Mallory engages in a half-dozen or more aggressive hand-to-hand fights with men. They viciously punch her upper body and face, sometimes pinning her to the ground and slamming blows into her prone form. One launches a surprise attack, punching her viciously in the back of the neck. Others throw her across small spaces, pick her up off the ground and slam her into walls and through splintering glass panes. She falls off the side of a building and lands flat on her back. She's left limping, bruised and cut on numerous occasions—welts raised on her face and hands.
For her part, Mallory doesn't hold back any blows or bullets either. As she's being, literally, manhandled, for instance, she slams her hands, elbows, knees and feet into any fleshy exposed areas close enough for contact—from groin to neck to kidney to solar plexus. After a protracted battle, she wraps her pantyhose-clad legs around an attacker's neck and pulls him into her groin where she chokes him till he falls unconscious. She then rolls on top of him, places a pillow over his face and shoots him point-blank in the forehead.

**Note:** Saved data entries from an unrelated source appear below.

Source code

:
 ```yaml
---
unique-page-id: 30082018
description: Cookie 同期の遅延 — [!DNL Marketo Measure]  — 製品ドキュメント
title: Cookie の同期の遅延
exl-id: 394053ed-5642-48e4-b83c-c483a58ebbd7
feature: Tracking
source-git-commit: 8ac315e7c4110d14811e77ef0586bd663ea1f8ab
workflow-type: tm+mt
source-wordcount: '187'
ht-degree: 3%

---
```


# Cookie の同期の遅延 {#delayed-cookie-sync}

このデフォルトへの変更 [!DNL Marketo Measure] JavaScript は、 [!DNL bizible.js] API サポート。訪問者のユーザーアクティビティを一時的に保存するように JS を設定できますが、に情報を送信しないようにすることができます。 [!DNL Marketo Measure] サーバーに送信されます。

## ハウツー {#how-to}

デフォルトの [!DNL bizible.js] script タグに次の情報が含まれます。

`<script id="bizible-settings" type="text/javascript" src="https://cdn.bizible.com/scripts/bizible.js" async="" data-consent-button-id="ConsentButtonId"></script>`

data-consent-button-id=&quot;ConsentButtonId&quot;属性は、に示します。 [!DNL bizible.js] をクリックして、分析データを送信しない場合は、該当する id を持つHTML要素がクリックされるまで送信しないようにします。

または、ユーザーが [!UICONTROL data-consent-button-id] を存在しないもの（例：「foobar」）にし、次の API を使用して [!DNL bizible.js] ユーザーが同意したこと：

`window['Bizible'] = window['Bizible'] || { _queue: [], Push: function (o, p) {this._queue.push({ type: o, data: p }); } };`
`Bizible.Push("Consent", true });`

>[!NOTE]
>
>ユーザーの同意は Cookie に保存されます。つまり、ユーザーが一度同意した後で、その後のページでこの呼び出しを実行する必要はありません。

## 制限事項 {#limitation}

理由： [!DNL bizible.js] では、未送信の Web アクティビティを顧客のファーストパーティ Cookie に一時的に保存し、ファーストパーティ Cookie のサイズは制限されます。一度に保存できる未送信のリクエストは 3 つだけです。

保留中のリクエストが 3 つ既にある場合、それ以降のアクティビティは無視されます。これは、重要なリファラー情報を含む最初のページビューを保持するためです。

Several scenes feature shoot-outs, and in one, four police officers are killed. Other bloody visuals include a corpse with a bullet hole in the head. An IED detonation leaves another man dead, his blood and brains splattered across the hood and window of a car. A guy falls, breaks his leg and gets his bloodied limb wedged between two rocks.
Crude or Profane Language
One f-word and about 10 s-words. Two or three uses of "h‑‑‑." God's name is wrongly interjected a handful of times. Jesus' name is harshly abused at least seven times.
Drug and Alcohol Content
In private settings and in a restaurant we see Mallory, Aaron, Kenneth and the MI6 guy drink beer, wine, champagne and Scotch. Aaron, at one point, complains of being hung over. A Barcelonan official smokes a cigar.
Steven Soderbergh's latest, a globe-trotting thriller, illustrates just how seasoned a director he's become. The movie's flashback scenes may seem quick and confusing at first, as names, places and Hollywood stars quickly come and go, but it's all designed to keep us securely strapped in through the twists and turns till we recognize the real focus: pure adrenalized action.
Haywire is as smooth and quick as the best moves of an expert martial artist. That sense carries over into its percussion-riffed jazzy score and, of course, its central character, Mallory Kane. Played by Gina Carano—a mixed martial arts fighter Soderbergh spotted in a televised cage match—Mallory is a rare cross-over combination, an action film leading lady who looks like she can actually take and throw a punch without breaking a nail … or a wrist.
Surprisingly, she packs as much charisma in her lines as she does kinetic energy in her fights. The result will easily maintain a headlock grip on the audience's sympathy and attention throughout the taut 93-minute running time.
In fact, everything's so quickly moving and balanced here that you can almost get through the whole experience before realizing that the film's showcased showdowns are likely also its most prominent problem. Beyond the foul and profane language and spattering of blood, there's something incredibly disquieting about a large man beating a woman with raw brutal force. That's true even if the woman being choked, burned, head-thumped, back-handed and bloodied is a tough-as-nails gal who can give as good as she gets.
Deep in the film, Mallory's employer Kenneth turns to a hired agent who admits that he's never killed a woman before. Kenneth warns him, "You shouldn't think of her as being a woman. No, that would be a mistake." Haywire wants us all to leave that distinction behind as well.